Riferendosi agli effetti regionali di questa crisi, Araghchi ha inoltre affermato che "il progetto espansionistico di Israele ha avuto un impatto diretto e destabilizzante sulla sicurezza di tutti i paesi della regione. Il regime israeliano sta ora violando apertamente i confini. Sta violando la sovranità. Sta assassinando funzionari". Poi ha avvertito: "Se la questione di Gaza verrà "risolta" attraverso la distruzione e lo sfollamento forzato, la Cisgiordania sarà la prossima. L'annessione diventerà politica ufficiale".
In un'altra parte del suo discorso, il ministro degli Esteri iraniano ha affrontato le conseguenze strutturali di questo progetto, affermando che "il progetto espansionistico di Israele richiede che i paesi vicini vengano indeboliti; militarmente, tecnologicamente, economicamente e socialmente, in modo che il regime israeliano abbia il sopravvento in modo permanente". Ha chiarito: "Nell'ambito di questo progetto, Israele è libero di espandere il proprio arsenale militare senza alcuna restrizione, comprese le armi di distruzione di massa che sono al di fuori di qualsiasi sistema di ispezione.
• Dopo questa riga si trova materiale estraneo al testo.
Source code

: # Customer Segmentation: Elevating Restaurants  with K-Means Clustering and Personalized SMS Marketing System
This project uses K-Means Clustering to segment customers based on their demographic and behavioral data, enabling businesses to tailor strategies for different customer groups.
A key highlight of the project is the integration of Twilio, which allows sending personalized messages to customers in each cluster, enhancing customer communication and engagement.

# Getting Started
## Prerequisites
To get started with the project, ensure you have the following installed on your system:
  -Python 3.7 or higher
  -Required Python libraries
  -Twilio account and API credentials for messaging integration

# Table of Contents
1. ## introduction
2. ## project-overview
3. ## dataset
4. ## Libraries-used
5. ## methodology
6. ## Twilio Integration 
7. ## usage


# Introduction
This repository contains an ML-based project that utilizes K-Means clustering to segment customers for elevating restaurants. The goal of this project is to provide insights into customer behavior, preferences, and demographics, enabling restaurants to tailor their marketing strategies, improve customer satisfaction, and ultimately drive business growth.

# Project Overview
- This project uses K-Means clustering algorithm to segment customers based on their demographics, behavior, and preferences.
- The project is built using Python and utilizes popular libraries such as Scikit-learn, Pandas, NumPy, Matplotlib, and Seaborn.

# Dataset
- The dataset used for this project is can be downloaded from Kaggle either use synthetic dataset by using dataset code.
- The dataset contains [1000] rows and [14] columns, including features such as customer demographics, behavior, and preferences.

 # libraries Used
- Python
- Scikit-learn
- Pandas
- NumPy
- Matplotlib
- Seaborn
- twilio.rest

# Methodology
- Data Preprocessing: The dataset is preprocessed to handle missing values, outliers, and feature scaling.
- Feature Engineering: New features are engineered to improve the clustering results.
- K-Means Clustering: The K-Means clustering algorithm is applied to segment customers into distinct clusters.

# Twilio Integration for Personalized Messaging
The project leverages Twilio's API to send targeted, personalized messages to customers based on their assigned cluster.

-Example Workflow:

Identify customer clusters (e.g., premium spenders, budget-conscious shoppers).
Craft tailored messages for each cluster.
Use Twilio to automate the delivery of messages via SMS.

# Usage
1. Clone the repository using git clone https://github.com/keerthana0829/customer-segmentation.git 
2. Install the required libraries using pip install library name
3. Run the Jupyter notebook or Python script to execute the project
Allo stesso tempo, gli altri Paesi sono chiamati a disarmarsi".
"Abbiamo bisogno di una strategia d'azione coordinata a livello legale, diplomatico, economico e di sicurezza, radicata nei principi del diritto internazionale e della responsabilità collettiva". Araghchi ha poi sollecitato "un embargo immediato sulle armi, la sospensione della cooperazione militare e di intelligence e l'imposizione di restrizioni ai funzionari israeliani".
Il ministro degli Esteri iraniano ha considerato la formazione di "uno Stato palestinese indipendente e unito con Gerusalemme come capitale" come la soluzione finale e ha invitato il mondo islamico, il mondo arabo e i Paesi del Sud del mondo a creare "un fronte diplomatico unito". "Non si tratta di uno scontro; "Si tratta di impedire che la regione venga rimodellata con la forza", ha affermato.
"Nessuno si sbagli: nessuna regione rimarrà stabile consentendo a un attore di agire al di là della legge. La dottrina dell'immunità non porta la pace; porta a un conflitto più ampio. La strada verso la stabilità è chiara: giustizia per la Palestina, responsabilità per i crimini, fine dell'occupazione e dell'apartheid e un ordine regionale basato su sovranità, uguaglianza e cooperazione", ha concluso Araghchi.